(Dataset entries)
= Beginning of Section =

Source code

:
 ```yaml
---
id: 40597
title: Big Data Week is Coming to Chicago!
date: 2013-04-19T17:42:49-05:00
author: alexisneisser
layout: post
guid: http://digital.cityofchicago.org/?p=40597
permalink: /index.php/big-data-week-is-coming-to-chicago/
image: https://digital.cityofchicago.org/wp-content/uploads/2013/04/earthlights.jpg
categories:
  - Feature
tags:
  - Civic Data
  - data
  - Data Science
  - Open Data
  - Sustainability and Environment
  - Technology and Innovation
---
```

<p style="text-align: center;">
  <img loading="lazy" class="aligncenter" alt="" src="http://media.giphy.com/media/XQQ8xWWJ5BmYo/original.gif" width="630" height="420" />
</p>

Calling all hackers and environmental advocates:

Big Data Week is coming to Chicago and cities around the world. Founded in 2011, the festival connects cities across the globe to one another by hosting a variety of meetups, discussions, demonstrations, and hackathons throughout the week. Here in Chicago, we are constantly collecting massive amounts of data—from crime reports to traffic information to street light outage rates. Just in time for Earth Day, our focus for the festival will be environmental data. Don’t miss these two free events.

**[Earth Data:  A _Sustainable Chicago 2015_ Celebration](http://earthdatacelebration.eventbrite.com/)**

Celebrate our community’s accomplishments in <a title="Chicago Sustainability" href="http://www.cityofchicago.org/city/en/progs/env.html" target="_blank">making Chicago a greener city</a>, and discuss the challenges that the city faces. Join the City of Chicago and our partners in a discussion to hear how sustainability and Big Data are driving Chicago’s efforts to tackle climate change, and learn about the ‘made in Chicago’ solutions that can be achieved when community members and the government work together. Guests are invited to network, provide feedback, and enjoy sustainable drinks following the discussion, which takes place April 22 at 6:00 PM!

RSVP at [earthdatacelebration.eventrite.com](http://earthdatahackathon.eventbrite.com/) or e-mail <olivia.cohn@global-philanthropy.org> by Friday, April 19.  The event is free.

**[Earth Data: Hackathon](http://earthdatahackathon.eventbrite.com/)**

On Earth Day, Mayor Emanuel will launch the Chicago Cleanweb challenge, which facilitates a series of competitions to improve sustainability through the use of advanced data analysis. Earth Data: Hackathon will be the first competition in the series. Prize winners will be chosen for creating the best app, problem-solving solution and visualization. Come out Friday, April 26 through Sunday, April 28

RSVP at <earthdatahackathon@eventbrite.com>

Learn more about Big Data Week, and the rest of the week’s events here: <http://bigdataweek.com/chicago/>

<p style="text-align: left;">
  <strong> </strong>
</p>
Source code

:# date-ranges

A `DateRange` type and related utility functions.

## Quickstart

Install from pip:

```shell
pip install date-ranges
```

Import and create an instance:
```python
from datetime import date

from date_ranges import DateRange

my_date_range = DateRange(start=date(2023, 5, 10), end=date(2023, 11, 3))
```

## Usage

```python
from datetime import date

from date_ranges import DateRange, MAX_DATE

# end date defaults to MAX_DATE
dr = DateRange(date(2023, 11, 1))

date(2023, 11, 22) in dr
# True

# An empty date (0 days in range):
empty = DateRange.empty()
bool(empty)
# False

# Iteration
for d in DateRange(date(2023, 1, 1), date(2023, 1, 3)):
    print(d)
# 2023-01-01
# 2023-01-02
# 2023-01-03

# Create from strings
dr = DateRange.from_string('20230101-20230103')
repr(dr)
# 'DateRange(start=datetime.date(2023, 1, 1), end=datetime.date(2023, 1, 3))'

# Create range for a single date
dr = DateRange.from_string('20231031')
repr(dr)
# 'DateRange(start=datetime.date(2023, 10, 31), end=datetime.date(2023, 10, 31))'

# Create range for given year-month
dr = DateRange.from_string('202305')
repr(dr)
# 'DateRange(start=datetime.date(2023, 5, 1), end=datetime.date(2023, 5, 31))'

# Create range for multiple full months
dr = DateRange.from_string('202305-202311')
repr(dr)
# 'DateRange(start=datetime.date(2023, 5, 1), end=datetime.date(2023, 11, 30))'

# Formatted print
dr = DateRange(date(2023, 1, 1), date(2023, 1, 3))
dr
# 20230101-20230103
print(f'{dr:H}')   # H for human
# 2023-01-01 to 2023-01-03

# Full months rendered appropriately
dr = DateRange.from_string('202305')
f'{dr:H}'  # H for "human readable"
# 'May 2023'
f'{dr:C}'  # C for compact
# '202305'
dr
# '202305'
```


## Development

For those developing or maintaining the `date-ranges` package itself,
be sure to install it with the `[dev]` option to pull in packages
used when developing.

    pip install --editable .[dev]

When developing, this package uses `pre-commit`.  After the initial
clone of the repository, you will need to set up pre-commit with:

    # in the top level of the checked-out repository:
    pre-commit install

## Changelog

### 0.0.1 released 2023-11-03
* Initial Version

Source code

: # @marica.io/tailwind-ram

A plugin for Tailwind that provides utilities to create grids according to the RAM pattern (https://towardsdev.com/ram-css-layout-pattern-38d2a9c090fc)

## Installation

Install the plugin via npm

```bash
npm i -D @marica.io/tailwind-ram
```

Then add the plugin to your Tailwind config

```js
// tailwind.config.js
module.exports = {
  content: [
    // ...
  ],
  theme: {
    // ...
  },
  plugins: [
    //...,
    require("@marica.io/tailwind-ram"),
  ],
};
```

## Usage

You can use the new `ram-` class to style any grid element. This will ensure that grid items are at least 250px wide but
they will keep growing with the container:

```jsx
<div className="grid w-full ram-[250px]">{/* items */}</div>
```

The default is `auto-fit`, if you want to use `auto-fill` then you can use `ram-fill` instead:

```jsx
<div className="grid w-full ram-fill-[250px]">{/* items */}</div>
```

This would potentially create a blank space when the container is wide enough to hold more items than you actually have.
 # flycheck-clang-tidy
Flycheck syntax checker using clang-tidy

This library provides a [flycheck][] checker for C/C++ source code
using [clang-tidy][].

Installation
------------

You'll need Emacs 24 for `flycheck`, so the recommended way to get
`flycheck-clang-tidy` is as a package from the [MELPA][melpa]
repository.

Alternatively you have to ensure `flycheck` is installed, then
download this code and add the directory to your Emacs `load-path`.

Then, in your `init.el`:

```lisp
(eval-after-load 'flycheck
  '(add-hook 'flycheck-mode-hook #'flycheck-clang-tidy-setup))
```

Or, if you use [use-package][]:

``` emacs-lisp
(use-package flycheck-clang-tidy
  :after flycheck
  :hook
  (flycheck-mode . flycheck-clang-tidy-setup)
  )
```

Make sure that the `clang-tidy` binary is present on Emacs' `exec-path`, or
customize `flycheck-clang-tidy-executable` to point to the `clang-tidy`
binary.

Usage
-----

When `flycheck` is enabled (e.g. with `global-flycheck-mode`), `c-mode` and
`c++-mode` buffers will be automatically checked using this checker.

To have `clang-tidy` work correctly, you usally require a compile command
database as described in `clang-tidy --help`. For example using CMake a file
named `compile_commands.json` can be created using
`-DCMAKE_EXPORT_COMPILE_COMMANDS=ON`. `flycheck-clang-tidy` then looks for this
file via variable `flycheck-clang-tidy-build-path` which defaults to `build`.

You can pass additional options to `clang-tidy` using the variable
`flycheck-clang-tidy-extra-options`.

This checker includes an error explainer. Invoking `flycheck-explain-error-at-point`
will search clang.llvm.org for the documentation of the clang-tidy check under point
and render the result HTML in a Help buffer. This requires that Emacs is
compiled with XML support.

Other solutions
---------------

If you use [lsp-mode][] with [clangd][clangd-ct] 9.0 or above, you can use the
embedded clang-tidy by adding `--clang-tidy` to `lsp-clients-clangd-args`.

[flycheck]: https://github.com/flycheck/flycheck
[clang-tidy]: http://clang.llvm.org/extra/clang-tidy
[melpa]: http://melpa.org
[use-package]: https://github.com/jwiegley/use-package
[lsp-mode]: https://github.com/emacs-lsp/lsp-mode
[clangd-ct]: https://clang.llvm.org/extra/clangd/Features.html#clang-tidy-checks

= End of Section =

- [Work item]
Copy the entries word for word.

- [Exercise answer]
Source code

:
 ```yaml
---
id: 40597
title: Big Data Week is Coming to Chicago!
date: 2013-04-19T17:42:49-05:00
author: alexisneisser
layout: post
guid: http://digital.cityofchicago.org/?p=40597
permalink: /index.php/big-data-week-is-coming-to-chicago/
image: https://digital.cityofchicago.org/wp-content/uploads/2013/04/earthlights.jpg
categories:
  - Feature
tags:
  - Civic Data
  - data
  - Data Science
  - Open Data
  - Sustainability and Environment
  - Technology and Innovation
---
```

<p style="text-align: center;">
  <img loading="lazy" class="aligncenter" alt="" src="http://media.giphy.com/media/XQQ8xWWJ5BmYo/original.gif" width="630" height="420" />
</p>

Calling all hackers and environmental advocates:

Big Data Week is coming to Chicago and cities around the world. Founded in 2011, the festival connects cities across the globe to one another by hosting a variety of meetups, discussions, demonstrations, and hackathons throughout the week. Here in Chicago, we are constantly collecting massive amounts of data—from crime reports to traffic information to street light outage rates. Just in time for Earth Day, our focus for the festival will be environmental data. Don’t miss these two free events.

**[Earth Data:  A _Sustainable Chicago 2015_ Celebration](http://earthdatacelebration.eventbrite.com/)**

Celebrate our community’s accomplishments in <a title="Chicago Sustainability" href="http://www.cityofchicago.org/city/en/progs/env.html" target="_blank">making Chicago a greener city</a>, and discuss the challenges that the city faces. Join the City of Chicago and our partners in a discussion to hear how sustainability and Big Data are driving Chicago’s efforts to tackle climate change, and learn about the ‘made in Chicago’ solutions that can be achieved when community members and the government work together. Guests are invited to network, provide feedback, and enjoy sustainable drinks following the discussion, which takes place April 22 at 6:00 PM!

RSVP at [earthdatacelebration.eventrite.com](http://earthdatahackathon.eventbrite.com/) or e-mail <olivia.cohn@global-philanthropy.org> by Friday, April 19.  The event is free.

**[Earth Data: Hackathon](http://earthdatahackathon.eventbrite.com/)**

On Earth Day, Mayor Emanuel will launch the Chicago Cleanweb challenge, which facilitates a series of competitions to improve sustainability through the use of advanced data analysis. Earth Data: Hackathon will be the first competition in the series. Prize winners will be chosen for creating the best app, problem-solving solution and visualization. Come out Friday, April 26 through Sunday, April 28

RSVP at <earthdatahackathon@eventbrite.com>

Learn more about Big Data Week, and the rest of the week’s events here: <http://bigdataweek.com/chicago/>

<p style="text-align: left;">
  <strong> </strong>
</p>
Source code

:# date-ranges

A `DateRange` type and related utility functions.

## Quickstart

Install from pip:

```shell
pip install date-ranges
```

Import and create an instance:
```python
from datetime import date

from date_ranges import DateRange

my_date_range = DateRange(start=date(2023, 5, 10), end=date(2023, 11, 3))
```

## Usage

```python
from datetime import date

from date_ranges import DateRange, MAX_DATE

# end date defaults to MAX_DATE
dr = DateRange(date(2023, 11, 1))

date(2023, 11, 22) in dr
# True

# An empty date (0 days in range):
empty = DateRange.empty()
bool(empty)
# False

# Iteration
for d in DateRange(date(2023, 1, 1), date(2023, 1, 3)):
    print(d)
# 2023-01-01
# 2023-01-02
# 2023-01-03

# Create from strings
dr = DateRange.from_string('20230101-20230103')
repr(dr)
# 'DateRange(start=datetime.date(2023, 1, 1), end=datetime.date(2023, 1, 3))'

# Create range for a single date
dr = DateRange.from_string('20231031')
repr(dr)
# 'DateRange(start=datetime.date(2023, 10, 31), end=datetime.date(2023, 10, 31))'

# Create range for given year-month
dr = DateRange.from_string('202305')
repr(dr)
# 'DateRange(start=datetime.date(2023, 5, 1), end=datetime.date(2023, 5, 31))'

# Create range for multiple full months
dr = DateRange.from_string('202305-202311')
repr(dr)
# 'DateRange(start=datetime.date(2023, 5, 1), end=datetime.date(2023, 11, 30))'

# Formatted print
dr = DateRange(date(2023, 1, 1), date(2023, 1, 3))
dr
# 20230101-20230103
print(f'{dr:H}')   # H for human
# 2023-01-01 to 2023-01-03

# Full months rendered appropriately
dr = DateRange.from_string('202305')
f'{dr:H}'  # H for "human readable"
# 'May 2023'
f'{dr:C}'  # C for compact
# '202305'
dr
# '202305'
```


## Development

For those developing or maintaining the `date-ranges` package itself,
be sure to install it with the `[dev]` option to pull in packages
used when developing.

    pip install --editable .[dev]

When developing, this package uses `pre-commit`.  After the initial
clone of the repository, you will need to set up pre-commit with:

    # in the top level of the checked-out repository:
    pre-commit install

## Changelog

### 0.0.1 released 2023-11-03
* Initial Version

Source code

: # @marica.io/tailwind-ram

A plugin for Tailwind that provides utilities to create grids according to the RAM pattern (https://towardsdev.com/ram-css-layout-pattern-38d2a9c090fc)

## Installation

Install the plugin via npm

```bash
npm i -D @marica.io/tailwind-ram
```

Then add the plugin to your Tailwind config

```js
// tailwind.config.js
module.exports = {
  content: [
    // ...
  ],
  theme: {
    // ...
  },
  plugins: [
    //...,
    require("@marica.io/tailwind-ram"),
  ],
};
```

## Usage

You can use the new `ram-` class to style any grid element. This will ensure that grid items are at least 250px wide but
they will keep growing with the container:

```jsx
<div className="grid w-full ram-[250px]">{/* items */}</div>
```

The default is `auto-fit`, if you want to use `auto-fill` then you can use `ram-fill` instead:

```jsx
<div className="grid w-full ram-fill-[250px]">{/* items */}</div>
```

This would potentially create a blank space when the container is wide enough to hold more items than you actually have.
 # flycheck-clang-tidy
Flycheck syntax checker using clang-tidy

This library provides a [flycheck][] checker for C/C++ source code
using [clang-tidy][].

Installation
------------

You'll need Emacs 24 for `flycheck`, so the recommended way to get
`flycheck-clang-tidy` is as a package from the [MELPA][melpa]
repository.

Alternatively you have to ensure `flycheck` is installed, then
download this code and add the directory to your Emacs `load-path`.

Then, in your `init.el`:

```lisp
(eval-after-load 'flycheck
  '(add-hook 'flycheck-mode-hook #'flycheck-clang-tidy-setup))
```

Or, if you use [use-package][]:

``` emacs-lisp
(use-package flycheck-clang-tidy
  :after flycheck
  :hook
  (flycheck-mode . flycheck-clang-tidy-setup)
  )
```

Make sure that the `clang-tidy` binary is present on Emacs' `exec-path`, or
customize `flycheck-clang-tidy-executable` to point to the `clang-tidy`
binary.

Usage
-----

When `flycheck` is enabled (e.g. with `global-flycheck-mode`), `c-mode` and
`c++-mode` buffers will be automatically checked using this checker.

To have `clang-tidy` work correctly, you usally require a compile command
database as described in `clang-tidy --help`. For example using CMake a file
named `compile_commands.json` can be created using
`-DCMAKE_EXPORT_COMPILE_COMMANDS=ON`. `flycheck-clang-tidy` then looks for this
file via variable `flycheck-clang-tidy-build-path` which defaults to `build`.

You can pass additional options to `clang-tidy` using the variable
`flycheck-clang-tidy-extra-options`.

This checker includes an error explainer. Invoking `flycheck-explain-error-at-point`
will search clang.llvm.org for the documentation of the clang-tidy check under point
and render the result HTML in a Help buffer. This requires that Emacs is
compiled with XML support.

Other solutions
---------------

If you use [lsp-mode][] with [clangd][clangd-ct] 9.0 or above, you can use the
embedded clang-tidy by adding `--clang-tidy` to `lsp-clients-clangd-args`.

[flycheck]: https://github.com/flycheck/flycheck
[clang-tidy]: http://clang.llvm.org/extra/clang-tidy
[melpa]: http://melpa.org
[use-package]: https://github.com/jwiegley/use-package
[lsp-mode]: https://github.com/emacs-lsp/lsp-mode
[clangd-ct]: https://clang.llvm.org/extra/clangd/Features.html#clang-tidy-checks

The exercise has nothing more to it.